I have scraps of paper everywhere, with brilliant insights scribbled on them. Of course I can't find any, now that I go to post. So here are some snippets of my thoughts during these last three chapters.

How was this book received? Does anyone know? I can't imagine 'nice' people approving. The novel has been uncomfortable so far - farting and fucking and constipation (what a great word is 'costive' - I'm sure I will find a use for it) and melodramatic society ladies leaving wealthy husbands and slitting their wrists over our anti-hero; but now it has moved into the frankly scandalous. Is White pulling our legs?

Why do all these women find Hurtle so attractive? Hero annoyed me intensely, with her extravagant melodramas - suicide attempts, and grand leavings for doomed romances, and of course the easily divested love for the disposable kittens and Aboriginal foster child. Does it reflect how Patrick White saw women - melodramatic, parasitic, painted and superficial? While the men are verbally constipated and bestial. I know [some] authors get very annoyed at implications that their novels are in any way reflective of their real selves. But how could they not be?

After spending the last chapter passing Nance's johns coming down the stairs with nary a twinge, Hurtle gets jealous of Olivia hanging other artists' paintings. A polyamorous patron cuts much more at his sense of specialness than competition from any men his lover has sex with.

My skin crawls at his attraction for the schoolgirl but it's interesting to experience it from inside his skin, a demon he wrestles with - finally the untouchable Hurtle is overwhelmed with feeling. I haven't thought about it much myself, but accepted the 'common wisdom' (which often turns out to be anything but) that people attracted to children are lonely losers unable to have relationships with people their own age, so seek out the admiration of the young. Does this fit with Hurtle? Kathy is presented as quite predatory and assertive, and their passion a meeting of artistic temperaments. Presumably Hurtle has had a few showers (although not enough cold ones) by now - no matter how famous he is, I find it a stretch to believe a fifteen year old would pop into bed with a frankly disgusting old man. Paedophiles justify relationships with youngsters by emphasising the child's choice, which White seems to do here. I agree children are sexual beings and the liaison doesn't seem to have destroyed Kathy, unlike the women of Hurtle's past. But what was White trying to do, giving H. an affair with a child? Kick over another taboo? Provoke? Or just say, 'it's not about age, it's about a meeting of the minds' (back to paedophile argument again)?
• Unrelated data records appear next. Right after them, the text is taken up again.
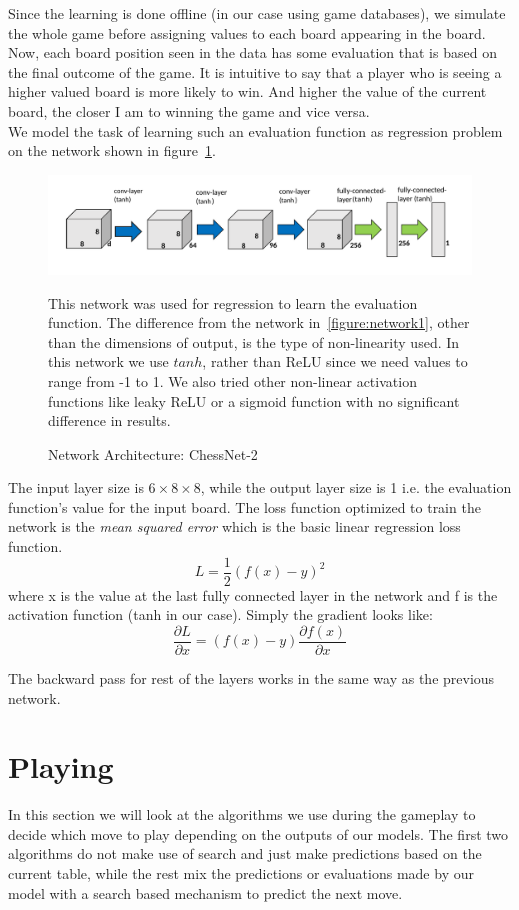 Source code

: Since the learning is done offline (in our case using game databases), we 
simulate the whole game before assigning values to each board appearing in the 
board. Now, each board position seen in the data has some evaluation that is 
based on the final outcome of the game. It is intuitive to say that a player who 
is seeing a higher valued board is more likely to win. And higher the value of 
the current board, the closer I am to winning the game and vice versa.\\

We model the task of learning such an evaluation function as regression problem 
on the network shown in figure~\ref{figure:network2}.
\begin{figure}[h]
\includegraphics[width=1.0\textwidth,center]{img/net3.png}

\caption{Network Architecture: ChessNet-2}
\small\centering
This network was used for regression to learn the evaluation function. The 
difference from the network in~\ref{figure:network1}, other than the dimensions 
of output, is the type of non-linearity used. In this network we use $tanh$, 
rather than ReLU since we need values to range from -1 to 1. We also tried 
other non-linear activation functions like leaky ReLU or a sigmoid function 
with no significant difference in results.
\label{figure:network2}
\end{figure}

The input layer size is $6\times 8\times 8$, while the output layer size is 1 
i.e. the evaluation function's value for the input board. The loss function 
optimized to train the network is the \textit{mean squared error} which is the 
basic linear regression loss function.
\[L = \frac{1}{2}(f(x)-y)^2\] where x is the value at the last fully 
connected layer in the network and f is the activation function (tanh in our 
case).
Simply the gradient looks like:
\[\frac{\partial L}{\partial x} = (f(x)-y)\frac{\partial f(x)}{\partial x}\]

The backward pass for rest of the layers works in the same way as the previous 
network.

\section{Playing}
\label{section:playing}
In this section we will look at the algorithms we use during the gameplay to 
decide which move to play depending on the outputs of our models. The first two 
algorithms do not make use of search and just make predictions based on the 
current table, while the rest mix the predictions or evaluations made by our 
model with a search based mechanism to predict the next move.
Kathy is the first woman on whom he he has a positive impact, releasing her creativitiy. His track record previously had been dismal - killing off Nance & Hero, disappointing Boo and Maman, and as for prickly Rhoda...some kind of uncomfortable symbiosis, each reinforcing the others' eccentricities. Maybe it was too much even for White to have him destroy a child as he had his previous lovers? Or maybe Hurtle can only adore the perfection of the potential of a child, like a blank canvas, rather than the disappointment of a completed adult.

White doesn't really create likeable characters - this is the only White I've read, and I'm not finished it yet - I wonder whether this is why people find him 'difficult' to read? The characters are difficult people.

Funny - Hurtle doesn't do that - hurtle I mean- for most of the book he has been cool, careful. While Hero turned out to be anything but, weak and desperate for absolution. Boo was the very paragon of upper class decorum. Is he using names to set up an expectation in the reader, create a tension between their label and their character?

More spot-on observations of class:

'She came in, and he thought he might not have been able to stop her if he had wanted to: entry was her birthright.' p286

Mrs Trotter could be giving a lecture to magazine editors when she says, 'Poor people only hate the rich politically - in the abstract as it were... They adore to see them in their clothes and cars.' p319

'[The maid] was so relieved to find herself loaded again with reliable chains' p371


minnie biggs said...


Mikhela said...

yes it does, thanks!

Anonymous said...

I haven't got as far as you, but I like the idea that what people have found difficult about White's books isn't the style but the prickly characters.